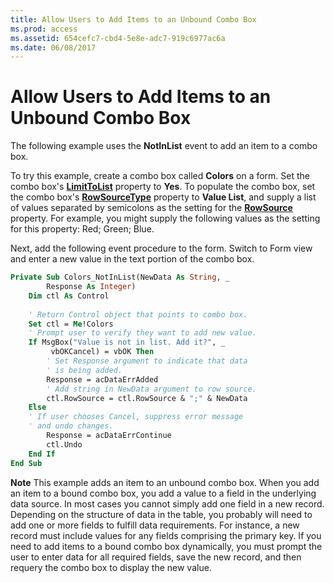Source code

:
 ```yaml
---
title: Allow Users to Add Items to an Unbound Combo Box
ms.prod: access
ms.assetid: 654cefc7-cbd4-5e8e-adc7-919c6977ac6a
ms.date: 06/08/2017
---
```



# Allow Users to Add Items to an Unbound Combo Box

The following example uses the  **NotInList** event to add an item to a combo box.

To try this example, create a combo box called  **Colors** on a form. Set the combo box's **[LimitToList](../../../api/Access.ComboBox.LimitToList.md)** property to **Yes**. To populate the combo box, set the combo box's **[RowSourceType](../../../api/Access.ComboBox.RowSourceType.md)** property to **Value List**, and supply a list of values separated by semicolons as the setting for the **[RowSource](../../../api/Access.ComboBox.RowSource.md)** property. For example, you might supply the following values as the setting for this property: Red; Green; Blue.

Next, add the following event procedure to the form. Switch to Form view and enter a new value in the text portion of the combo box. 




```vb
Private Sub Colors_NotInList(NewData As String, _ 
        Response As Integer) 
    Dim ctl As Control 
     
    ' Return Control object that points to combo box. 
    Set ctl = Me!Colors 
    ' Prompt user to verify they want to add new value. 
    If MsgBox("Value is not in list. Add it?", _ 
         vbOKCancel) = vbOK Then 
        ' Set Response argument to indicate that data 
        ' is being added. 
        Response = acDataErrAdded 
        ' Add string in NewData argument to row source. 
        ctl.RowSource = ctl.RowSource & ";" & NewData 
    Else 
    ' If user chooses Cancel, suppress error message 
    ' and undo changes. 
        Response = acDataErrContinue 
        ctl.Undo 
    End If 
End Sub
```


 **Note**  This example adds an item to an unbound combo box. When you add an item to a bound combo box, you add a value to a field in the underlying data source. In most cases you cannot simply add one field in a new record. Depending on the structure of data in the table, you probably will need to add one or more fields to fulfill data requirements. For instance, a new record must include values for any fields comprising the primary key. If you need to add items to a bound combo box dynamically, you must prompt the user to enter data for all required fields, save the new record, and then requery the combo box to display the new value.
+++++
Say how many lines above contain the string "RowSource". Answer with the number only.

2